### [Problem details]
Every line in the data below from the one containing "Returns the integration's representation." down to the one containing "# Step 2: Create container", both included, must be retyped exactly; no other line is to appear.
[[ Information given, beginning ]]
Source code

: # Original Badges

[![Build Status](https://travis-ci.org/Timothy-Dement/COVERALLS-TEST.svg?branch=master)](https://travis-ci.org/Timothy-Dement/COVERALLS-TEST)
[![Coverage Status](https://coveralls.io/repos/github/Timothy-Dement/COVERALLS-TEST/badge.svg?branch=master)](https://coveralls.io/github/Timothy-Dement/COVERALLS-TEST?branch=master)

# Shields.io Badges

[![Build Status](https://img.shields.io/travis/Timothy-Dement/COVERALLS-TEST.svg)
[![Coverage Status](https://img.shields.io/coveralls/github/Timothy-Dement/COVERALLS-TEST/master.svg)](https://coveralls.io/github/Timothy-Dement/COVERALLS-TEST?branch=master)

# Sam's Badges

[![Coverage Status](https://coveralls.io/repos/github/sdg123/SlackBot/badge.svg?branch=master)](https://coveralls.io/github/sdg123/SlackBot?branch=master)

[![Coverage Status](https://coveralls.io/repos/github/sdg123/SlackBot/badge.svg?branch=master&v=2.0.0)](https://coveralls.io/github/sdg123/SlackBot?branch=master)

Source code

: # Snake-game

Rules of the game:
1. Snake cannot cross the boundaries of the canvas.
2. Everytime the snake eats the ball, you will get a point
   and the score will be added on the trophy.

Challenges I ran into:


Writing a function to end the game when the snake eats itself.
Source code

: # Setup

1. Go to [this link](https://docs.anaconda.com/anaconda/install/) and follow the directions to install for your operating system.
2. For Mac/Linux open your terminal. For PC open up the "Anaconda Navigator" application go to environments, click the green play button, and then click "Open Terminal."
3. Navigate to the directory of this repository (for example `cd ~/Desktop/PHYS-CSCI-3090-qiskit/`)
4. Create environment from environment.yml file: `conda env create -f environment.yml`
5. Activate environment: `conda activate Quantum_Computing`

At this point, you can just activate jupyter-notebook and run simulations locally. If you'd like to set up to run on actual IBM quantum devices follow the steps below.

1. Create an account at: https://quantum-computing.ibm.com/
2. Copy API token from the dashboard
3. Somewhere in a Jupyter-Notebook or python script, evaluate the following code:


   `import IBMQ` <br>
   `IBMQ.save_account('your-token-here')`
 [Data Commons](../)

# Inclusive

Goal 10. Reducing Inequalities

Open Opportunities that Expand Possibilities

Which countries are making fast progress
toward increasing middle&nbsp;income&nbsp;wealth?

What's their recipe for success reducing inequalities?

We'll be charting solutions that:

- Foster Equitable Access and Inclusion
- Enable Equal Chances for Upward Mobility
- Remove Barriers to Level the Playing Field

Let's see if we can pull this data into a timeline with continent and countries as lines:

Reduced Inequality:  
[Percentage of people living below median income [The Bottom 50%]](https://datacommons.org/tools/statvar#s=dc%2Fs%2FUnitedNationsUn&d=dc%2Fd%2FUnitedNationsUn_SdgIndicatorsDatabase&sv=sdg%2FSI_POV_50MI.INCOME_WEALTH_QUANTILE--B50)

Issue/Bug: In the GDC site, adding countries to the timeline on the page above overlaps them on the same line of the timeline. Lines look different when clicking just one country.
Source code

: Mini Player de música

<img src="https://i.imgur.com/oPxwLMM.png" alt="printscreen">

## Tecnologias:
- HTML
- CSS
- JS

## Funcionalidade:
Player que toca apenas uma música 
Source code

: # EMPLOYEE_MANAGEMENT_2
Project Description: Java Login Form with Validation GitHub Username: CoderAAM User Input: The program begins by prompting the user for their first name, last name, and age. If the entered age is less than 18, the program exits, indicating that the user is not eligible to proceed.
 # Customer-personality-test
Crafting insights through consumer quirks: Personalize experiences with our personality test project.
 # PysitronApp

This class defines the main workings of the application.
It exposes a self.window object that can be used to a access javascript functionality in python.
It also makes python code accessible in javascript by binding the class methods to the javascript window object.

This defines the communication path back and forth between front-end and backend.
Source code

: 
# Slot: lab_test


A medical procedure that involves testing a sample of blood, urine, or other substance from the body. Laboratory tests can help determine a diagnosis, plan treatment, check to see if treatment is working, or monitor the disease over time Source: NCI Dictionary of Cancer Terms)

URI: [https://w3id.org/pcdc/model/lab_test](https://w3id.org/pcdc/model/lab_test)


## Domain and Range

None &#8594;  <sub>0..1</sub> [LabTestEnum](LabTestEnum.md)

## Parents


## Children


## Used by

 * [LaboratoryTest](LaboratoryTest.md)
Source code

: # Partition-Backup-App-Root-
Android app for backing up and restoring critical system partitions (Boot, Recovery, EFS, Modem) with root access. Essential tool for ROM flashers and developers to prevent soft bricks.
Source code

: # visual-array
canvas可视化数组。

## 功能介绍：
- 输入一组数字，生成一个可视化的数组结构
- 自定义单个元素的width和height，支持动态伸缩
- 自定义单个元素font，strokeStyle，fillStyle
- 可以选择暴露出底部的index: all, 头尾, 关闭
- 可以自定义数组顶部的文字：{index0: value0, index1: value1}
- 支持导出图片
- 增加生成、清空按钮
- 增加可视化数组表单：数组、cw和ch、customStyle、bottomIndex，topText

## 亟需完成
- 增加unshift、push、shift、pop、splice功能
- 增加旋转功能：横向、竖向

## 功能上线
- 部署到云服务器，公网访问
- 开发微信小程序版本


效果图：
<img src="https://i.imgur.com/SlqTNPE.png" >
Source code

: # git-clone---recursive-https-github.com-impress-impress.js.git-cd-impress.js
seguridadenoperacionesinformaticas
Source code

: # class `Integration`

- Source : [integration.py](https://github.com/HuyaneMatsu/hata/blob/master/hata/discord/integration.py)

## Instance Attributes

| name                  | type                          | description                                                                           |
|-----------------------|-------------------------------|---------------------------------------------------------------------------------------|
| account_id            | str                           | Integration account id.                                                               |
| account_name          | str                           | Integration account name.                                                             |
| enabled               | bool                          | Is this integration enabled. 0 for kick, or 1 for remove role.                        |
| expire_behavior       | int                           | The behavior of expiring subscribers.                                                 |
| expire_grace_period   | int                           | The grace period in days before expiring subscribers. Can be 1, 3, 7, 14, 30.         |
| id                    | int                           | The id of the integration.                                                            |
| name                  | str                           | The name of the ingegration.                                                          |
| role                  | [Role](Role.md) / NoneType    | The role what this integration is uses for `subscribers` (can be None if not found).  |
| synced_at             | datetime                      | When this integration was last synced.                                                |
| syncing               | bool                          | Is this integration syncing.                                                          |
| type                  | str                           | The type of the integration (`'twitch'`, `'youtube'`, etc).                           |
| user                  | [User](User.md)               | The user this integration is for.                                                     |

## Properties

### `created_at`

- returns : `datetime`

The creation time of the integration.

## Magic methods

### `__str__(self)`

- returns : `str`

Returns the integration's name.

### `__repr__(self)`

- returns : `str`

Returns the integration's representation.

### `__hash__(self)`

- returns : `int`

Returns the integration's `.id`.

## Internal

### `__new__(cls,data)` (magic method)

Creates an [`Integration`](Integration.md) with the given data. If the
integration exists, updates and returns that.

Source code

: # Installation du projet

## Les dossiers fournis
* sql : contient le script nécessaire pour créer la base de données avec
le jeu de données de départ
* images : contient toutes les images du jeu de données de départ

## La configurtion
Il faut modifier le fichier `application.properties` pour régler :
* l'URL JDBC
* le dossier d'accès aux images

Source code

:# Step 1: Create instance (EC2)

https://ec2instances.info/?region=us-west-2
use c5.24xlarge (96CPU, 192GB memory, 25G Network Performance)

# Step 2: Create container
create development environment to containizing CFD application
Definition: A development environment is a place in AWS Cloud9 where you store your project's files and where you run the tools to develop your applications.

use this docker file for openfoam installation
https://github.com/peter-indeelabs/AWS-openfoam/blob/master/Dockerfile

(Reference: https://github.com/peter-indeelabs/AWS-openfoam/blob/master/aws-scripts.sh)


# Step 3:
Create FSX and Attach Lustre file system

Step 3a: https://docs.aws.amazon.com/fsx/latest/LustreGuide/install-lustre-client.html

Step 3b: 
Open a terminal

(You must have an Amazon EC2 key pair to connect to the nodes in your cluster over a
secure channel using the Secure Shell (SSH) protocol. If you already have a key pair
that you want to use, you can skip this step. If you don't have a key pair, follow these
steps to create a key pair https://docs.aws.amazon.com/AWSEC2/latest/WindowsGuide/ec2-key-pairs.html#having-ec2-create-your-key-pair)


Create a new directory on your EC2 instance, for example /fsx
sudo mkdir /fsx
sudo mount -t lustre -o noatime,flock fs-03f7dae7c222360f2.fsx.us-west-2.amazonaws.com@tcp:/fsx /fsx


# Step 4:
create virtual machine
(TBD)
[[ Information given, end ]]
### [Written solution]
Returns the integration's representation.

### `__hash__(self)`

- returns : `int`

Returns the integration's `.id`.

## Internal

### `__new__(cls,data)` (magic method)

Creates an [`Integration`](Integration.md) with the given data. If the
integration exists, updates and returns that.

Source code

: # Installation du projet

## Les dossiers fournis
* sql : contient le script nécessaire pour créer la base de données avec
le jeu de données de départ
* images : contient toutes les images du jeu de données de départ

## La configurtion
Il faut modifier le fichier `application.properties` pour régler :
* l'URL JDBC
* le dossier d'accès aux images

Source code

:# Step 1: Create instance (EC2)

https://ec2instances.info/?region=us-west-2
use c5.24xlarge (96CPU, 192GB memory, 25G Network Performance)

# Step 2: Create container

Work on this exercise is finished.